Showing posts with label mom. Show all posts
Showing posts with label mom. Show all posts

April 11, 2011

blankie

I can't remember exactly how old I was.
But I'd reached the point where I thought I was too old for a blankie.
So I decided that on my upcoming birthday, blankie would go.

The day loomed.
I was anxious.
But I was resolved.
I'd had enough of my brothers mocking me
and I knew I had to do it.

When the day finally came, 
we had my birthday dinner (which I can't recall - it would have been something I loved, I'm sure. )
and after birthday cake and presents, I ceremoniously gathered up my pink blankie in my arms
and carried it downstairs to the laundry room.
My bratty older brothers followed me. I don't think they thought I'd go through with it so they continued to mock me all the way. 
I got to the laundry room (I think I knew that the dirtiest thing that ever saw that garbage can was lint from the dryer) 
and kissed it good-bye.
In it went with a toss
and I brushed my hands together and turned to go back upstairs.

I felt ok.
I knew I'd made the right choice.
I felt proud of being all grown up.

My brothers stopped mocking me
and I carried on.

But a little later on, bedtime came.
I brushed my teeth
and was tucked in

and some time passed....

I couldn't sleep
I couldn't settle
I started to fidget
and worry
over the blankie.

I can't remember if I called to my mother
or if she heard me fussing
but she finally came in and asked me why I was crying
(because, at that point, I was in a state. 
Feeling regret in the depths of my heart.)
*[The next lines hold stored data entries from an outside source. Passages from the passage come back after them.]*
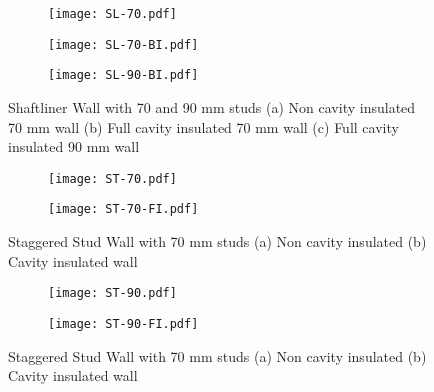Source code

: \begin{figure}[!htbp]
	\centering
	\begin{subfigure}[b]{0.25\textwidth}
		\centering
		\texttt{[image: SL-70.pdf]}
		\caption{}
		\label{subfig:SL-70}
	\end{subfigure}
	\begin{subfigure}[b]{0.25\textwidth}
		\centering
		\texttt{[image: SL-70-BI.pdf]}
		\caption{}
		\label{subfig:SL-70-BI}
	\end{subfigure}
	\begin{subfigure}[b]{0.25\textwidth}
		\centering
		\texttt{[image: SL-90-BI.pdf]}
		\caption{}
		\label{subfig:SL-90-BI}
	\end{subfigure}
	   \caption{Shaftliner Wall with 70 and 90 mm studs (a) Non cavity insulated 70 mm wall (b) Full cavity insulated 70 mm wall (c) Full cavity insulated 90 mm wall}
	   \label{fig:SL-70-90-parametric}
\end{figure} 
\begin{figure}[!htbp]
	\centering
	\begin{subfigure}[b]{0.35\textwidth}
		\centering
		\texttt{[image: ST-70.pdf]}
		\caption{}
		\label{subfig:ST-70}
	\end{subfigure}
	\begin{subfigure}[b]{0.35\textwidth}
		\centering
		\texttt{[image: ST-70-FI.pdf]}
		\caption{}
		\label{subfig:ST-70-FI}
	\end{subfigure}
	   \caption{Staggered Stud Wall with 70 mm studs (a) Non cavity insulated (b) Cavity insulated wall}
	   \label{fig:ST-70-parametric}
\end{figure} 
\begin{figure}[!htbp]
	\centering
	\begin{subfigure}[b]{0.35\textwidth}
		\centering
		\texttt{[image: ST-90.pdf]}
		\caption{}
		\label{subfig:ST-90}
	\end{subfigure}
	\begin{subfigure}[b]{0.35\textwidth}
		\centering
		\texttt{[image: ST-90-FI.pdf]}
		\caption{}
		\label{subfig:ST-90-FI}
	\end{subfigure}
	   \caption{Staggered Stud Wall with 70 mm studs (a) Non cavity insulated (b) Cavity insulated wall}
	   \label{fig:ST-90-parametric}
\end{figure}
I told her I couldn't do it.
I needed the blankie back.

She assured me it was ok
and that she would go get it for me
so the boys wouldn't know.
It would be our secret.

That's the gift a mother can give -
love, security and secrets when necessary.

I miss that love.

November 24, 2009

Auld Lang Syne

I haven't been writing been writing a lot lately. Things have been a mixed up mishmash inside. I often have a lot of anxiety at this time of year. Christmas is coming and my family is far away and I long for days of yore.
Because, see, Christmas in my house when I was growing up, was magic.

I mean - the magic of Santa and dreams coming true on Christmas morning was a reality for me. But it wasn't just about that - it was the one time of year my whole family was together. Christmas day was sacred to me because no one went anywhere. No one went off with their friends, everyone spent the night and we were all there together. There's no question there were flaws - my dad drank his way through Christmas Eve and probably through most of Christmas day but I think that, as a kid, I didn't see any of that. Maybe I was just used to it. Things changed over the years. I grew up and found boyfriends and friends more important than hanging out with my family but I think I always held on to hope - that that one day was going to be more special than any other of the year. I still wanted us to be together on Christmas Day.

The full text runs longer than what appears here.